Ratification des protocoles de la Convention alpine
La Commission de l’environnement, de l’aménagement du territoire et de l’énergie du Conseil national s’oppose une nouvelle fois à la ratification des protocoles de la Convention alpine. Elle critique notamment les conséquences imprévisibles qu’entraînerait une ratification sur le droit national. En outre, elle reproche toujours aux protocoles un mauvais équilibre entre la protection et l’exploitation des régions alpines, qui ne peut qu’entraver le développement de ces dernières.

01.083 é Convention alpine. Protocoles de mise en œuvre

La commission propose, par 14 voix contre 11 et 1 abstention, de maintenir la décision prise par le Conseil national en décembre 2009 et ne pas entrer en matière sur la ratification des protocoles de mise en œuvre de la Convention alpine. Le Conseil des Etats, qui avait approuvé la ratification des protocoles relatifs à la protection des sols, aux transports et à l’aménagement du territoire à l’issue du premier examen de l’objet en 2004, a pour sa part confirmé, à la session d’été 2010, sa décision d’entrée en matière, suivant en cela la proposition du Conseil fédéral.

La majorité de la commission considère qu’il n’est pas raisonnable de ratifier ces protocoles qui seraient applicables à près de 60 % du territoire suisse, eu égard à l’incertitude qui prévaut au sujet de leur portée.
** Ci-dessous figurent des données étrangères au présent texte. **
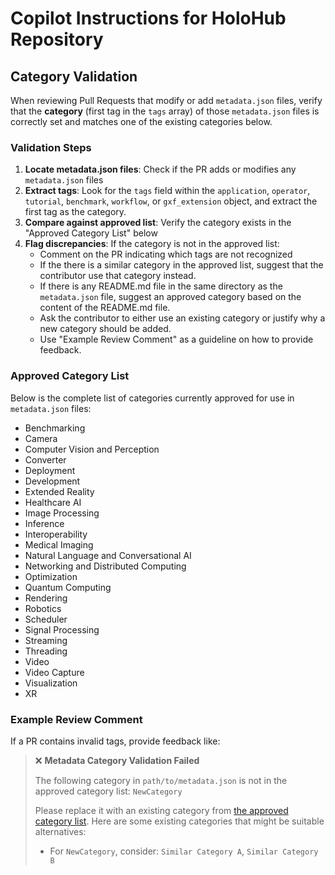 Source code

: # Copilot Instructions for HoloHub Repository

## Category Validation

When reviewing Pull Requests that modify or add `metadata.json` files, verify that the **category** (first tag in the `tags` array) of those `metadata.json` files is correctly set and matches one of the existing categories below.

### Validation Steps

1. **Locate metadata.json files**: Check if the PR adds or modifies any `metadata.json` files
2. **Extract tags**: Look for the `tags` field within the `application`, `operator`, `tutorial`, `benchmark`, `workflow`, or `gxf_extension` object, and extract the first tag as the category.
3. **Compare against approved list**: Verify the category exists in the "Approved Category List" below
4. **Flag discrepancies**: If the category is not in the approved list:
   - Comment on the PR indicating which tags are not recognized
   - If the there is a similar category in the approved list, suggest that the contributor use that category instead.
   - If there is any README.md file in the same directory as the `metadata.json` file, suggest an approved category based on the content of the README.md file.
   - Ask the contributor to either use an existing category or justify why a new category should be added.
   - Use "Example Review Comment" as a guideline on how to provide feedback.

### Approved Category List

Below is the complete list of categories currently approved for use in `metadata.json` files:

- Benchmarking
- Camera
- Computer Vision and Perception
- Converter
- Deployment
- Development
- Extended Reality
- Healthcare AI
- Image Processing
- Inference
- Interoperability
- Medical Imaging
- Natural Language and Conversational AI
- Networking and Distributed Computing
- Optimization
- Quantum Computing
- Rendering
- Robotics
- Scheduler
- Signal Processing
- Streaming
- Threading
- Video
- Video Capture
- Visualization
- XR

### Example Review Comment

If a PR contains invalid tags, provide feedback like:

> ❌ **Metadata Category Validation Failed**
>
> The following category in `path/to/metadata.json` is not in the approved category list: `NewCategory`
>
> Please replace it with an existing category from [the approved category list](https://github.com/nvidia-holoscan/holohub/tree/main/.github/copilot-instructions.md#approved-category-list). Here are some existing categories that might be suitable alternatives:
>
> - For `NewCategory`, consider: `Similar Category A`, `Similar Category B`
Outre les charges supplémentaires et les adaptations du droit national que leur mise en œuvre entraînerait, ce sont les entraves possibles au développement économique des régions de montagne que la commission craint tout particulièrement. Une minorité de la commission plaide pour sa part en faveur de l’entrée en matière, considérant que la Convention alpine représente précisément une chance pour le développement durable des régions de montagne ainsi que pour la coopération internationale.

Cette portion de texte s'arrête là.